To answer your question a little bit: if you're not using TAPI; and you want
the data to be streamed in real-time {i.e. not waiting for all the audio to
be streamed and then sending to the engine, then you need to implement your
own SAPI audio object. This is a COM object that implements the ISpAudio
interface, which allows SAPI to call the Read() method to read data from the
engine. The ISpAudio interface is documented in the SAPI 5.1 help. However,
writing an object like this is not necessarily simple, and requires a
reasonable understanding of COM and threading. There a sample in the SDK
called Simple Audio that is an example audio object of this type, and a
couple of help pages in the SDK help may be also be useful: "Using Sample
Audio Object" {in the "Whitepapers" section}, and "AudioApp for VisualBasic"
{ in the "SDK Samples {Automation}" }section.

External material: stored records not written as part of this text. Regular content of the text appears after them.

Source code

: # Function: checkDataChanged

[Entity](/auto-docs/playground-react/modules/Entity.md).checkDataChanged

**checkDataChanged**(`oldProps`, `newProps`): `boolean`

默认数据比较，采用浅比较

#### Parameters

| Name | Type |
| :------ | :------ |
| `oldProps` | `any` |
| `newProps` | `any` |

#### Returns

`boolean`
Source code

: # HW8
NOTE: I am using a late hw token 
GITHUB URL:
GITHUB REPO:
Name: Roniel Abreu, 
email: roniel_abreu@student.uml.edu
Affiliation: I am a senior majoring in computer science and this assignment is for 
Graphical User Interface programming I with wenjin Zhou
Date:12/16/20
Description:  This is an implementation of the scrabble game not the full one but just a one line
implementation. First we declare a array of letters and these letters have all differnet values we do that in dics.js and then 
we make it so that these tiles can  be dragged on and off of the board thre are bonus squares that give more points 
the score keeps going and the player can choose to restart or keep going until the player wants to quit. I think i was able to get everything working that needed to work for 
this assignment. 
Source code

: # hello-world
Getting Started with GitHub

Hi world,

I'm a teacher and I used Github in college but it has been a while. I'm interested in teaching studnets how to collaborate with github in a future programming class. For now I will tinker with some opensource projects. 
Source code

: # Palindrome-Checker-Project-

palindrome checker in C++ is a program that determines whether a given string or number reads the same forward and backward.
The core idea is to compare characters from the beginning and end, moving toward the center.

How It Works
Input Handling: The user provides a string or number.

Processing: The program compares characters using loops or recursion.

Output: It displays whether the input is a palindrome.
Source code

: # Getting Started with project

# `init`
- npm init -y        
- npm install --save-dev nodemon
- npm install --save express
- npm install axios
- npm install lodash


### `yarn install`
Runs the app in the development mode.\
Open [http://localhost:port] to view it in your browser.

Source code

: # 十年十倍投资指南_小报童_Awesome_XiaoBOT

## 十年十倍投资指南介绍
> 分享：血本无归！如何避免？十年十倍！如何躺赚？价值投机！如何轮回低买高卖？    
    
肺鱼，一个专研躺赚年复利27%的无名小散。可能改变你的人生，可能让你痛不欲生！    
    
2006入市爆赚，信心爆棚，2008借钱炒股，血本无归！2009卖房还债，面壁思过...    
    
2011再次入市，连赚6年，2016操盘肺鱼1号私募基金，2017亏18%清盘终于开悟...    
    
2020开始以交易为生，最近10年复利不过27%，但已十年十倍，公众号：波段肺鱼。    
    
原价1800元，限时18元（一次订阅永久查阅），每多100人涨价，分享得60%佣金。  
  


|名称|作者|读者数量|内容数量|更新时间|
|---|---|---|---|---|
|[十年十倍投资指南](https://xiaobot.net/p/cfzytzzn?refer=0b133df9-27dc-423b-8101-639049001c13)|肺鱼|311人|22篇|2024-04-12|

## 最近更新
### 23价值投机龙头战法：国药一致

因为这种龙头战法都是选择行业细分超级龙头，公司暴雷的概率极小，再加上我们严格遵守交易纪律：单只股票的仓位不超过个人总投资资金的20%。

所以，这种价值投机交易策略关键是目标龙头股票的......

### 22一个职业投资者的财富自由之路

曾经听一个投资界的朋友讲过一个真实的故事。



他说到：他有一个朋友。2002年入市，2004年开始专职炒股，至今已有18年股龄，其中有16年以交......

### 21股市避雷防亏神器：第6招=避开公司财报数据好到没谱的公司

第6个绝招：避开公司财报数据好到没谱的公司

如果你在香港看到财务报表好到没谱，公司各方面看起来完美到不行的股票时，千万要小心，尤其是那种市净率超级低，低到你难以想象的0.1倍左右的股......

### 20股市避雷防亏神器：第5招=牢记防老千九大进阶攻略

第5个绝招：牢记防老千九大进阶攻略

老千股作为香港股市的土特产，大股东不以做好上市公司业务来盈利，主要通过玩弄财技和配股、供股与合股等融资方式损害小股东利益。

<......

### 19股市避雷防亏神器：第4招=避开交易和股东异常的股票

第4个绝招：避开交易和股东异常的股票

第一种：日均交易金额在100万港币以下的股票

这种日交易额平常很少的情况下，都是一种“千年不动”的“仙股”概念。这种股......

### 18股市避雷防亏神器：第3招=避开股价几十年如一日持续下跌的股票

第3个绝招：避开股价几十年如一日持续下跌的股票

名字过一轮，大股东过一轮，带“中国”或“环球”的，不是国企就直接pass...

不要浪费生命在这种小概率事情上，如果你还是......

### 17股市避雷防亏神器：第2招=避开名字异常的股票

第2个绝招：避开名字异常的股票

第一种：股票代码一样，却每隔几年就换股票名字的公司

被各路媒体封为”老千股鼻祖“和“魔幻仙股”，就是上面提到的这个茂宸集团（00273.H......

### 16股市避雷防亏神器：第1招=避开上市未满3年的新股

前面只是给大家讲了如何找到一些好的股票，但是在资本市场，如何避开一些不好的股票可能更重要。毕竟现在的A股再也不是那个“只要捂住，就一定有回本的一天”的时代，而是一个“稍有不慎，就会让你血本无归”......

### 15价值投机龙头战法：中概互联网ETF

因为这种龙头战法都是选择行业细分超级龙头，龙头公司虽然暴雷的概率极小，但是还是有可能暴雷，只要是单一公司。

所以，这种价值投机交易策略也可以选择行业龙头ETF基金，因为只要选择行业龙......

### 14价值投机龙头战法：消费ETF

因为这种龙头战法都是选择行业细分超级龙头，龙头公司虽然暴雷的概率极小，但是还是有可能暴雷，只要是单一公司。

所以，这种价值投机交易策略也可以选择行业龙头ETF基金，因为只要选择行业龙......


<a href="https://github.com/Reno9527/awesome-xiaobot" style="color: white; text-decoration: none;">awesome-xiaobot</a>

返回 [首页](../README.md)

If it's possible to wait for the audio to finish streaming before starting
recognition, things are simpler. You can use the SpMemoryStream,
SpCustomStream or SpStream classes to feed the audio data in a single chunk
to the recognizer.
I hope this helps, let me know if you have further questions,
Dave Wood
Speech Components Group
Microsoft
--
This posting is provided "AS IS" with no warranties, and confers no rights.
"Andreas Marschall [MVP TAPI]" <Andreas....@I-B-A-M.de> wrote in
message news:uMb9zq9w...@TK2MSFTNGP09.phx.gbl...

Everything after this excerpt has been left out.